Now since we're imagining this as happening from the POV of the pilot, but we produced the rotation matrices from our outside point of view, we should pull-back through the rotation matrix, so hir Lorentz frame shifts via:

$$^{(4)} L(\theta_R, \theta_P, \theta_Y, \phi) :=\ ^{(4)} B_z(\phi)\ ^{(4)} R^{-1}_{RPY}(\theta_R, \theta_P, \theta_Y)$$

corresponding to the craft orientation change followed up by the thruster engagement.

Now we could write that out too, but you can kind of get where this will be going given what I gave above for the $^{(4)}R_\mathrm{RPY}$ matrix and ... yeah.

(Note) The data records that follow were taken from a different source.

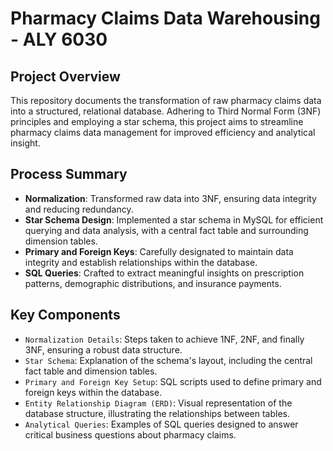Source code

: # Pharmacy Claims Data Warehousing - ALY 6030

## Project Overview
This repository documents the transformation of raw pharmacy claims data into a structured, relational database. Adhering to Third Normal Form (3NF) principles and employing a star schema, this project aims to streamline pharmacy claims data management for improved efficiency and analytical insight.

## Process Summary
- **Normalization**: Transformed raw data into 3NF, ensuring data integrity and reducing redundancy.
- **Star Schema Design**: Implemented a star schema in MySQL for efficient querying and data analysis, with a central fact table and surrounding dimension tables.
- **Primary and Foreign Keys**: Carefully designated to maintain data integrity and establish relationships within the database.
- **SQL Queries**: Crafted to extract meaningful insights on prescription patterns, demographic distributions, and insurance payments.

## Key Components
- `Normalization Details`: Steps taken to achieve 1NF, 2NF, and finally 3NF, ensuring a robust data structure.
- `Star Schema`: Explanation of the schema's layout, including the central fact table and dimension tables.
- `Primary and Foreign Key Setup`: SQL scripts used to define primary and foreign keys within the database.
- `Entity Relationship Diagram (ERD)`: Visual representation of the database structure, illustrating the relationships between tables.
- `Analytical Queries`: Examples of SQL queries designed to answer critical business questions about pharmacy claims.
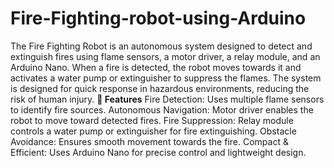 # Fire-Fighting-robot-using-Arduino
The Fire Fighting Robot is an autonomous system designed to detect and extinguish fires using flame sensors, a motor driver, a relay module, and an Arduino Nano. When a fire is detected, the robot moves towards it and activates a water pump or extinguisher to suppress the flames. The system is designed for quick response in hazardous environments, reducing the risk of human injury.
**🚀 Features**
Fire Detection: Uses multiple flame sensors to identify fire sources.
Autonomous Navigation: Motor driver enables the robot to move toward detected fires.
Fire Suppression: Relay module controls a water pump or extinguisher for fire extinguishing.
Obstacle Avoidance: Ensures smooth movement towards the fire.
Compact & Efficient: Uses Arduino Nano for precise control and lightweight design.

But yes, then, it is a boost plus a rotation for the proper group - the remainder of the Lorentz group also will involve a further reflection in both space and in time, which gives 4 possible combinations (spatial orientation reversed/not reversed + temporal orientation reversed/not reversed) so 4 more "sheets" of transformations (c.f. Lie group).

---

ADD: As mentioned in the comments, you actually do need the two remaining boost matrices - if Susskind's book suggested you can get away with he $x$-axis (here $z$-axis) boost alone, it was wrong! To continue with the above illustration, imagine that after firing its engines, the ship is "shoved" from either the left or right or top or bottom by some force, thus hitting it with additional rapidities $\phi_x$ and $\phi_y$. We then need

$$^{(4)}B_x(\phi_x) := \begin{bmatrix} \cosh(\phi_x) && \sinh(\phi_x) && 0 && 0 \\ \sinh(\phi_x) && \cosh(\phi_x) && 0 && 0 \\ 0 && 0 && 1 && 0 \\ 0 && 0 && 0 && 1 \end{bmatrix}$$

$$^{(4)}B_y(\phi_y) := \begin{bmatrix} \cosh(\phi_y) && 0 && \sinh(\phi_y) && 0 \\ 0 && 1 && 0 && 0 \\ \sinh(\phi_y) && 0 && \cosh(\phi_y) && 0 \\ 0 && 0 && 0 && 1 \end{bmatrix}$$

and now we have the full Lorentz boost matrix (note that it will differ if you use a different sequence, but I imagine the shove from the left/right coming first followed by that from the top/bottom):

$$^{(4)} B_{xyz}(\phi_x, \phi_y, \phi_z) :=\ ^{(4)} B_y(\phi_y)\ ^{(4)} B_x(\phi_x)\ ^{(4)} B_z(\phi_z)$$

which, again using our computer, is

$$^{(4)} B_{xyz}(\phi_x, \phi_y, \phi_z) = \begin{bmatrix} \cosh(\phi_y) \cosh(\phi_x) \cosh(\phi_z) && \cosh(\phi_y) \sinh(\phi_x) && \sinh(\phi_y) && \cosh(\phi_y) \cosh(\phi_x) \sinh(\phi_z) \\ \sinh(\phi_x) \cosh(\phi_z) && \cosh(\phi_x) && 0 && \sinh(\phi_x) \sinh(\phi_z) \\ \sinh(\phi_y) \cosh(\phi_x) \cosh(\phi_z) && \sinh(\phi_y) \sinh(\phi_x) && \cosh(\phi_y) && \sinh(\phi_y) \cosh(\phi_x) \sinh(\phi_z)\\ \sinh(\phi_z) && 0 && 0 && \cosh(\phi_z)\end{bmatrix}$$

and then the true "full" Lorentz quarter-group is

$$^{(4)} L(\theta_R, \theta_P, \theta_Y, \phi_x, \phi_y, \phi_z) :=\ ^{(4)} B_{xyz}(\phi_x, \phi_y, \phi_z)\ ^{(4)} R^{-1}_{RPY}(\theta_R, \theta_P, \theta_Y)$$

where the pilot first orients, then hits the engines, gets a left kick and then a bottom kick, which is gonna be really awful to write out! But you can do it, and then you'll have almost (up to some reflections) the most general Lorentz group element.